• What you need to do: Which lines of the records contain the word "label"? Show each of them.

Plain-text document sources:
════════

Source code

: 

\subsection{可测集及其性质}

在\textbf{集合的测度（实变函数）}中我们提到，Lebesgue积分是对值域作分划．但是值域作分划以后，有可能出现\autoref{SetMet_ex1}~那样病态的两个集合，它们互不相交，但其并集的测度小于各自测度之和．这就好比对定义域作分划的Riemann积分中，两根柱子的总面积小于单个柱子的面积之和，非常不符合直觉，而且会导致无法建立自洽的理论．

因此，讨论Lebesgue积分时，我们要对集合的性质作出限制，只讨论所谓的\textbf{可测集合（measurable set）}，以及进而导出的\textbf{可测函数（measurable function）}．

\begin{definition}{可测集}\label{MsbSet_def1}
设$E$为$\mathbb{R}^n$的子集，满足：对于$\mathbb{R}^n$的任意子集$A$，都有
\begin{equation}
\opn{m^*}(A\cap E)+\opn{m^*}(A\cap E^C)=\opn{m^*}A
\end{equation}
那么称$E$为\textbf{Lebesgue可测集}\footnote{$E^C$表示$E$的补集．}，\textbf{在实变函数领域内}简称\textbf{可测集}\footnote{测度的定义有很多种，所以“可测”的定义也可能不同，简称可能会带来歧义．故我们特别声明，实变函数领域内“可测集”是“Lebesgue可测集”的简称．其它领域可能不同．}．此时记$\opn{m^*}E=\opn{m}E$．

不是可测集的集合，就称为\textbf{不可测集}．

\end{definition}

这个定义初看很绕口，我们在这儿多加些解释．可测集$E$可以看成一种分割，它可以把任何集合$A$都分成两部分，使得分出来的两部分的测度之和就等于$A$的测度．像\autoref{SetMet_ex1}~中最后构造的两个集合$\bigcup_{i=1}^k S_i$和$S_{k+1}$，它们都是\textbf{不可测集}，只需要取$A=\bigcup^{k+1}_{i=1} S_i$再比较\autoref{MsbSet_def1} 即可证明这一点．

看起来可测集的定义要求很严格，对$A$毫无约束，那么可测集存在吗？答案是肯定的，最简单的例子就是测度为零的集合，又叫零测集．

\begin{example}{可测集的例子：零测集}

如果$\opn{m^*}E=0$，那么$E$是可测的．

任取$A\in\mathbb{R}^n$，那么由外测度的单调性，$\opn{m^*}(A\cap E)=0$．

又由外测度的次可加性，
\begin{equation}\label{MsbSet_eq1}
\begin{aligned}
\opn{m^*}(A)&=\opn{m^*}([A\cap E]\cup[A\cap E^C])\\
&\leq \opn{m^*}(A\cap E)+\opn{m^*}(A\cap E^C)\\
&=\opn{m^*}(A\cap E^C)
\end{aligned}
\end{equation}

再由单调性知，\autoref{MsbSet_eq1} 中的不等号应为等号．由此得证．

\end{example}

════════

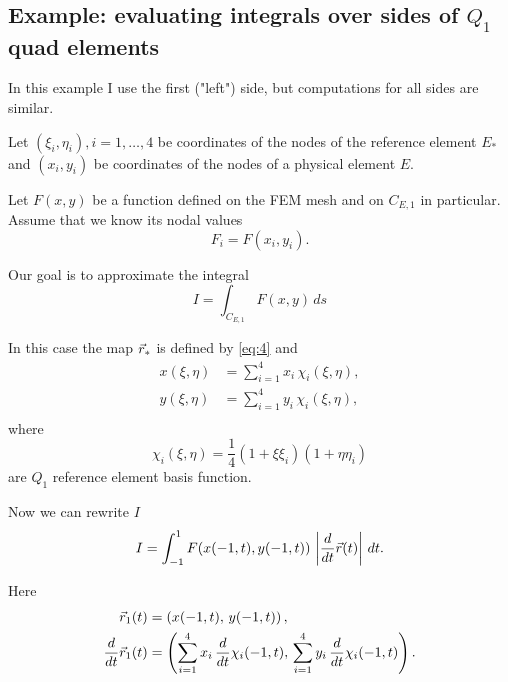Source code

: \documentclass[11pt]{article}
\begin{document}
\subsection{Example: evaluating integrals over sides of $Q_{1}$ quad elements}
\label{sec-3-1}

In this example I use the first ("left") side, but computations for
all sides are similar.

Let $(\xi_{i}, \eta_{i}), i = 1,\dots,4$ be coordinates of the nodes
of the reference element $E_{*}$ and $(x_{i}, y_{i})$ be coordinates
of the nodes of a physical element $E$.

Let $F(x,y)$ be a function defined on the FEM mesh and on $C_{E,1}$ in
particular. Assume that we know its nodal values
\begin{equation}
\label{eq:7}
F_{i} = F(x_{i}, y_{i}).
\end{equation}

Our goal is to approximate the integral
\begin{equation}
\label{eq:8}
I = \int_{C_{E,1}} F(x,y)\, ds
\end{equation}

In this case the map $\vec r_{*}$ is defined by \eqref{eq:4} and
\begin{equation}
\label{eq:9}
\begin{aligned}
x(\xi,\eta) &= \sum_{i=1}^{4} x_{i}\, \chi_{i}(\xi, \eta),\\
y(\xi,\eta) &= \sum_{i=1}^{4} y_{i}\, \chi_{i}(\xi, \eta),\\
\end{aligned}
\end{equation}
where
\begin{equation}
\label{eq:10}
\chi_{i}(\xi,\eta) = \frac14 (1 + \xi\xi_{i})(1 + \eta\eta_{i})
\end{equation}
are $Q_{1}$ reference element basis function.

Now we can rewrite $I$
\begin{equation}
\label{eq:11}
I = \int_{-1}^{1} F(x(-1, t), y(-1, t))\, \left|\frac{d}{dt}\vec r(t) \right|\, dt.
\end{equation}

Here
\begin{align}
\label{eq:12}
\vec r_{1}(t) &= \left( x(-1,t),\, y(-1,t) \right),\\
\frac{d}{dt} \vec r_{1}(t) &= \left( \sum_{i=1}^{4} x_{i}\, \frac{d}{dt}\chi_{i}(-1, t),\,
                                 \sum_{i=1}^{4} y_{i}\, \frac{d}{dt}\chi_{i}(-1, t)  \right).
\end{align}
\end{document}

════════

• Answer to the exercise:
\begin{definition}{可测集}\label{MsbSet_def1}
\begin{equation}\label{MsbSet_eq1}
\label{sec-3-1}
\label{eq:7}
\label{eq:8}
\label{eq:9}
\label{eq:10}
\label{eq:11}
\label{eq:12}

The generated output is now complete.